What is needed »
With the pictures left out, restate every entry word for word.

------ Data for the task ------

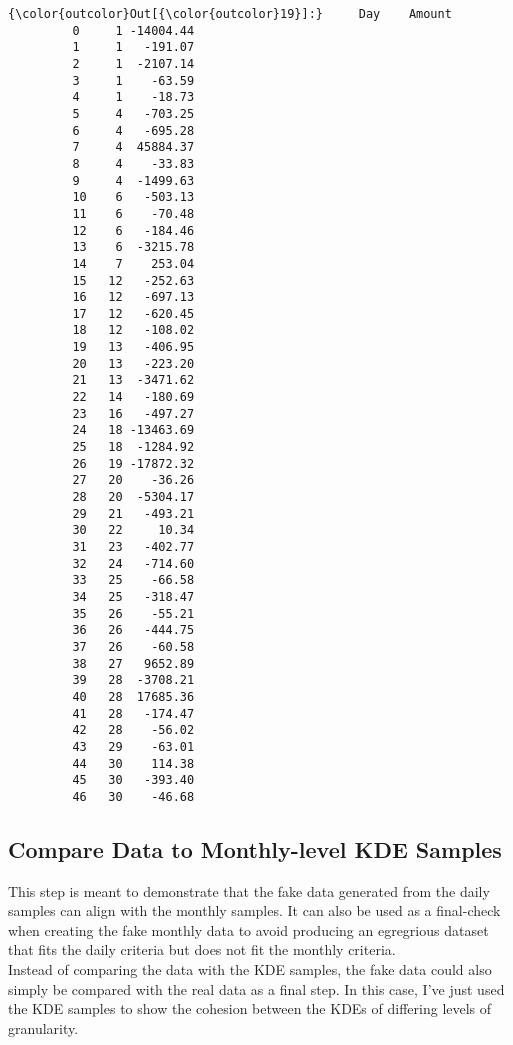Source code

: \documentclass[11pt]{article}
\begin{document}
\begin{Verbatim}[commandchars=\\\{\}]
{\color{outcolor}Out[{\color{outcolor}19}]:}     Day    Amount
         0     1 -14004.44
         1     1   -191.07
         2     1  -2107.14
         3     1    -63.59
         4     1    -18.73
         5     4   -703.25
         6     4   -695.28
         7     4  45884.37
         8     4    -33.83
         9     4  -1499.63
         10    6   -503.13
         11    6    -70.48
         12    6   -184.46
         13    6  -3215.78
         14    7    253.04
         15   12   -252.63
         16   12   -697.13
         17   12   -620.45
         18   12   -108.02
         19   13   -406.95
         20   13   -223.20
         21   13  -3471.62
         22   14   -180.69
         23   16   -497.27
         24   18 -13463.69
         25   18  -1284.92
         26   19 -17872.32
         27   20    -36.26
         28   20  -5304.17
         29   21   -493.21
         30   22     10.34
         31   23   -402.77
         32   24   -714.60
         33   25    -66.58
         34   25   -318.47
         35   26    -55.21
         36   26   -444.75
         37   26    -60.58
         38   27   9652.89
         39   28  -3708.21
         40   28  17685.36
         41   28   -174.47
         42   28    -56.02
         43   29    -63.01
         44   30    114.38
         45   30   -393.40
         46   30    -46.68
\end{Verbatim}
            
    \subsection{Compare Data to Monthly-level KDE Samples}

This step is meant to demonstrate that the fake data generated from the
daily samples can align with the monthly samples. It can also be used as
a final-check when creating the fake monthly data to avoid producing an
egregrious dataset that fits the daily criteria but does not fit the
monthly criteria.\\

Instead of comparing the data with the KDE samples, the fake data could
also simply be compared with the real data as a final step. In this
case, I've just used the KDE samples to show the cohesion between the
KDEs of differing levels of granularity.\\
\end{document}
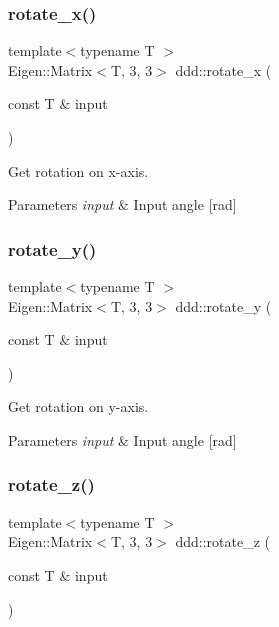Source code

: \subsubsection{\texorpdfstring{rotate\+\_\+x()}{rotate\_x()}}
{\footnotesize\ttfamily template$<$typename T $>$ \\
Eigen\+::\+Matrix$<$T, 3, 3$>$ ddd\+::rotate\+\_\+x (\begin{DoxyParamCaption}\item[{const T \&}]{input }\end{DoxyParamCaption})\hspace{0.3cm}{\ttfamily [inline]}}



Get rotation on x-\/axis. 


\begin{DoxyParams}{Parameters}
{\em input} & Input angle \mbox{[}rad\mbox{]} \\
\hline
\end{DoxyParams}
\mbox{\label{namespaceddd_a91c74ff16a602f1f611759e2e9f594f3}} 
\subsubsection{\texorpdfstring{rotate\+\_\+y()}{rotate\_y()}}
{\footnotesize\ttfamily template$<$typename T $>$ \\
Eigen\+::\+Matrix$<$T, 3, 3$>$ ddd\+::rotate\+\_\+y (\begin{DoxyParamCaption}\item[{const T \&}]{input }\end{DoxyParamCaption})\hspace{0.3cm}{\ttfamily [inline]}}



Get rotation on y-\/axis. 


\begin{DoxyParams}{Parameters}
{\em input} & Input angle \mbox{[}rad\mbox{]} \\
\hline
\end{DoxyParams}
\mbox{\label{namespaceddd_a8b9d6f84cbf4f443881fd3b3abad07e4}} 
\subsubsection{\texorpdfstring{rotate\+\_\+z()}{rotate\_z()}}
{\footnotesize\ttfamily template$<$typename T $>$ \\
Eigen\+::\+Matrix$<$T, 3, 3$>$ ddd\+::rotate\+\_\+z (\begin{DoxyParamCaption}\item[{const T \&}]{input }\end{DoxyParamCaption})\hspace{0.3cm}{\ttfamily [inline]}}



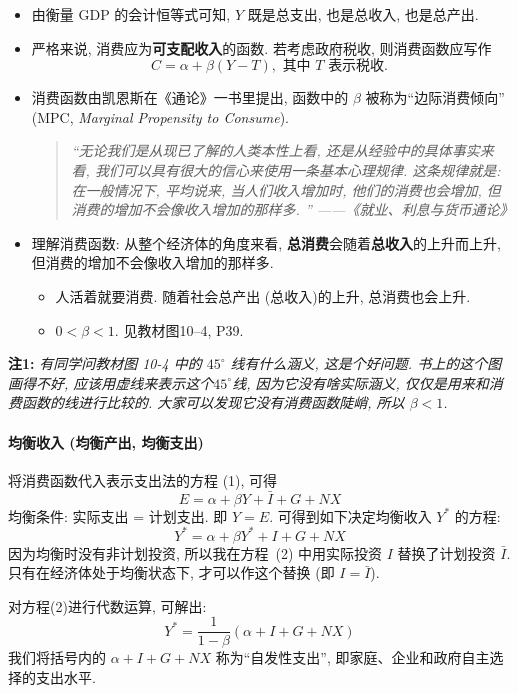 \documentclass[11pt]{ctexart}
\begin{document}
\begin{itemize}
\item
  由衡量 GDP 的会计恒等式可知, $Y$ 既是总支出, 也是总收入, 也是总产出.
\item
  严格来说, 消费应为\textbf{可支配收入}的函数. 若考虑政府税收, 则消费函数应写作
$$
C = \alpha + \beta  (Y-T),  \text{ 其中 $T$ 表示税收. }
$$
\item 
  消费函数由凯恩斯在《通论》一书里提出, 函数中的 $\beta$ 被称为``边际消费倾向'' (MPC, \textit{Marginal Propensity to Consume}).
  \begin{quote}
    {\it ``无论我们是从现已了解的人类本性上看, 还是从经验中的具体事实来看, 我们可以具有很大的信心来使用一条基本心理规律. 这条规律就是: 在一般情况下, 平均说来, 当人们收入增加时, 他们的消费也会增加, 但消费的增加不会像收入增加的那样多. '' ——《就业、利息与货币通论》}
  \end{quote}
  
\item
  理解消费函数: 从整个经济体的角度来看, \textbf{总消费}会随着\textbf{总收入}的上升而上升, 但消费的增加不会像收入增加的那样多.
  \begin{itemize}
  \item
    人活着就要消费. 随着社会总产出 (总收入)的上升, 总消费也会上升. 
  \item
    $ 0 < \beta < 1$. 见教材图10--4, P39.
  \end{itemize}
\end{itemize}

\begin{framed}
\textbf{注1:} \textit{有同学问教材图 10-4 中的 $45^\circ$ 线有什么涵义, 这是个好问题. 书上的这个图画得不好, 应该用虚线来表示这个$45^\circ$线, 因为它没有啥实际涵义, 仅仅是用来和消费函数的线进行比较的. 
大家可以发现它没有消费函数陡峭, 所以 $\beta < 1$.}
\end{framed}

\paragraph{均衡收入 (均衡产出, 均衡支出)}
将消费函数代入表示支出法的方程  (1),  可得
\[ E = \alpha + \beta Y + \bar{I} + G + NX\]
均衡条件: 实际支出 = 计划支出. 即 $Y=E$. 可得到如下决定均衡收入 $Y^*$
的方程: 
\[Y^* = \alpha + \beta Y^* + {I} + G + NX \tag{2}\]
因为均衡时没有非计划投资, 所以我在方程~(2) 中用实际投资 $I$ 替换了计划投资 $\bar{I}$. 只有在经济体处于均衡状态下, 才可以作这个替换 (即 $I = \bar{I}$).

对方程(2)进行代数运算, 可解出:
\[Y^* = \frac{1}{1-\beta}  (\alpha + {I} + G + NX) \tag{3}\]
我们将括号内的 $\alpha + I + G + NX$
称为``自发性支出'', 即家庭、企业和政府自主选择的支出水平. 
\end{document}
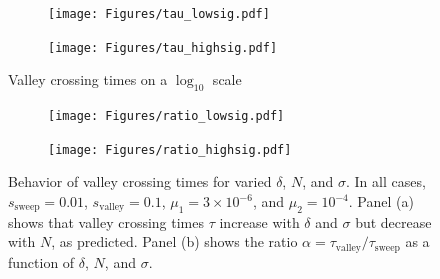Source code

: \documentclass[10pt,twocolumn,twoside]{gsajnl}
\begin{document}
\begin{spacing}{1.5}
\begin{figure}[t]
\begin{subfigure}[b]{0.5\textwidth}
  \texttt{[image: Figures/tau\_lowsig.pdf]}
\end{subfigure}
\begin{subfigure}[b]{0.5\textwidth}
  \texttt{[image: Figures/tau\_highsig.pdf]}
\end{subfigure}
\label{fig:tau}

  \caption{Valley crossing times on a $\log_{10}$ scale}
\begin{subfigure}[b]{0.5\textwidth}
  \texttt{[image: Figures/ratio\_lowsig.pdf]}
\end{subfigure}
\begin{subfigure}[b]{0.5\textwidth}
  \texttt{[image: Figures/ratio\_highsig.pdf]}
\end{subfigure}
\caption{Behavior of valley crossing times for varied $\delta$, $N$, and $\sigma$. In all cases, $s_{\mathrm{sweep}} = 0.01$, $s_{\mathrm{valley}} = 0.1$, $\mu_1 = 3 \times 10^{-6}$, and $\mu_2 = 10^{-4}$. Panel (a) shows that valley crossing times $\tau$ increase with $\delta$ and $\sigma$ but decrease with $N$, as predicted. Panel (b) shows the ratio $\alpha = \tau_{\mathrm{valley}}/\tau_{\mathrm{sweep}}$ as a function of $\delta$, $N$, and $\sigma$.}
\label{fig:tau-ratios}
\end{figure}


\end{spacing}
\end{document}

------

Answer »
Source code

: \documentclass[11pt]{article}
\begin{document}
\begin{Verbatim}[commandchars=\\\{\}]
{\color{outcolor}Out[{\color{outcolor}19}]:}     Day    Amount
         0     1 -14004.44
         1     1   -191.07
         2     1  -2107.14
         3     1    -63.59
         4     1    -18.73
         5     4   -703.25
         6     4   -695.28
         7     4  45884.37
         8     4    -33.83
         9     4  -1499.63
         10    6   -503.13
         11    6    -70.48
         12    6   -184.46
         13    6  -3215.78
         14    7    253.04
         15   12   -252.63
         16   12   -697.13
         17   12   -620.45
         18   12   -108.02
         19   13   -406.95
         20   13   -223.20
         21   13  -3471.62
         22   14   -180.69
         23   16   -497.27
         24   18 -13463.69
         25   18  -1284.92
         26   19 -17872.32
         27   20    -36.26
         28   20  -5304.17
         29   21   -493.21
         30   22     10.34
         31   23   -402.77
         32   24   -714.60
         33   25    -66.58
         34   25   -318.47
         35   26    -55.21
         36   26   -444.75
         37   26    -60.58
         38   27   9652.89
         39   28  -3708.21
         40   28  17685.36
         41   28   -174.47
         42   28    -56.02
         43   29    -63.01
         44   30    114.38
         45   30   -393.40
         46   30    -46.68
\end{Verbatim}
            
    \subsection{Compare Data to Monthly-level KDE Samples}

This step is meant to demonstrate that the fake data generated from the
daily samples can align with the monthly samples. It can also be used as
a final-check when creating the fake monthly data to avoid producing an
egregrious dataset that fits the daily criteria but does not fit the
monthly criteria.\\

Instead of comparing the data with the KDE samples, the fake data could
also simply be compared with the real data as a final step. In this
case, I've just used the KDE samples to show the cohesion between the
KDEs of differing levels of granularity.\\
\end{document}
Source code

: \subsubsection{\texorpdfstring{rotate\+\_\+x()}{rotate\_x()}}
{\footnotesize\ttfamily template$<$typename T $>$ \\
Eigen\+::\+Matrix$<$T, 3, 3$>$ ddd\+::rotate\+\_\+x (\begin{DoxyParamCaption}\item[{const T \&}]{input }\end{DoxyParamCaption})\hspace{0.3cm}{\ttfamily [inline]}}



Get rotation on x-\/axis. 


\begin{DoxyParams}{Parameters}
{\em input} & Input angle \mbox{[}rad\mbox{]} \\
\hline
\end{DoxyParams}
\mbox{\label{namespaceddd_a91c74ff16a602f1f611759e2e9f594f3}} 
\subsubsection{\texorpdfstring{rotate\+\_\+y()}{rotate\_y()}}
{\footnotesize\ttfamily template$<$typename T $>$ \\
Eigen\+::\+Matrix$<$T, 3, 3$>$ ddd\+::rotate\+\_\+y (\begin{DoxyParamCaption}\item[{const T \&}]{input }\end{DoxyParamCaption})\hspace{0.3cm}{\ttfamily [inline]}}



Get rotation on y-\/axis. 


\begin{DoxyParams}{Parameters}
{\em input} & Input angle \mbox{[}rad\mbox{]} \\
\hline
\end{DoxyParams}
\mbox{\label{namespaceddd_a8b9d6f84cbf4f443881fd3b3abad07e4}} 
\subsubsection{\texorpdfstring{rotate\+\_\+z()}{rotate\_z()}}
{\footnotesize\ttfamily template$<$typename T $>$ \\
Eigen\+::\+Matrix$<$T, 3, 3$>$ ddd\+::rotate\+\_\+z (\begin{DoxyParamCaption}\item[{const T \&}]{input }\end{DoxyParamCaption})\hspace{0.3cm}{\ttfamily [inline]}}



 \documentclass[11pt]{ctexart}
\begin{document}
\begin{itemize}
\item
  由衡量 GDP 的会计恒等式可知, $Y$ 既是总支出, 也是总收入, 也是总产出.
\item
  严格来说, 消费应为\textbf{可支配收入}的函数. 若考虑政府税收, 则消费函数应写作
$$
C = \alpha + \beta  (Y-T),  \text{ 其中 $T$ 表示税收. }
$$
\item 
  消费函数由凯恩斯在《通论》一书里提出, 函数中的 $\beta$ 被称为``边际消费倾向'' (MPC, \textit{Marginal Propensity to Consume}).
  \begin{quote}
    {\it ``无论我们是从现已了解的人类本性上看, 还是从经验中的具体事实来看, 我们可以具有很大的信心来使用一条基本心理规律. 这条规律就是: 在一般情况下, 平均说来, 当人们收入增加时, 他们的消费也会增加, 但消费的增加不会像收入增加的那样多. '' ——《就业、利息与货币通论》}
  \end{quote}
  
\item
  理解消费函数: 从整个经济体的角度来看, \textbf{总消费}会随着\textbf{总收入}的上升而上升, 但消费的增加不会像收入增加的那样多.
  \begin{itemize}
  \item
    人活着就要消费. 随着社会总产出 (总收入)的上升, 总消费也会上升. 
  \item
    $ 0 < \beta < 1$. 见教材图10--4, P39.
  \end{itemize}
\end{itemize}

\begin{framed}
\textbf{注1:} \textit{有同学问教材图 10-4 中的 $45^\circ$ 线有什么涵义, 这是个好问题. 书上的这个图画得不好, 应该用虚线来表示这个$45^\circ$线, 因为它没有啥实际涵义, 仅仅是用来和消费函数的线进行比较的. 
大家可以发现它没有消费函数陡峭, 所以 $\beta < 1$.}
\end{framed}

\paragraph{均衡收入 (均衡产出, 均衡支出)}
将消费函数代入表示支出法的方程  (1),  可得
\[ E = \alpha + \beta Y + \bar{I} + G + NX\]
均衡条件: 实际支出 = 计划支出. 即 $Y=E$. 可得到如下决定均衡收入 $Y^*$
的方程: 
\[Y^* = \alpha + \beta Y^* + {I} + G + NX \tag{2}\]
因为均衡时没有非计划投资, 所以我在方程~(2) 中用实际投资 $I$ 替换了计划投资 $\bar{I}$. 只有在经济体处于均衡状态下, 才可以作这个替换 (即 $I = \bar{I}$).

对方程(2)进行代数运算, 可解出:
\[Y^* = \frac{1}{1-\beta}  (\alpha + {I} + G + NX) \tag{3}\]
我们将括号内的 $\alpha + I + G + NX$
称为``自发性支出'', 即家庭、企业和政府自主选择的支出水平. 
\end{document}
Source code

: \documentclass[10pt,twocolumn,twoside]{gsajnl}
\begin{document}
\begin{spacing}{1.5}
\begin{figure}[t]
\begin{subfigure}[b]{0.5\textwidth}
  \texttt{[image: Figures/tau\_lowsig.pdf]}
\end{subfigure}
\begin{subfigure}[b]{0.5\textwidth}
  \texttt{[image: Figures/tau\_highsig.pdf]}
\end{subfigure}
\label{fig:tau}

  \caption{Valley crossing times on a $\log_{10}$ scale}
\begin{subfigure}[b]{0.5\textwidth}
  \texttt{[image: Figures/ratio\_lowsig.pdf]}
\end{subfigure}
\begin{subfigure}[b]{0.5\textwidth}
  \texttt{[image: Figures/ratio\_highsig.pdf]}
\end{subfigure}
\caption{Behavior of valley crossing times for varied $\delta$, $N$, and $\sigma$. In all cases, $s_{\mathrm{sweep}} = 0.01$, $s_{\mathrm{valley}} = 0.1$, $\mu_1 = 3 \times 10^{-6}$, and $\mu_2 = 10^{-4}$. Panel (a) shows that valley crossing times $\tau$ increase with $\delta$ and $\sigma$ but decrease with $N$, as predicted. Panel (b) shows the ratio $\alpha = \tau_{\mathrm{valley}}/\tau_{\mathrm{sweep}}$ as a function of $\delta$, $N$, and $\sigma$.}
\label{fig:tau-ratios}
\end{figure}


\end{spacing}
\end{document}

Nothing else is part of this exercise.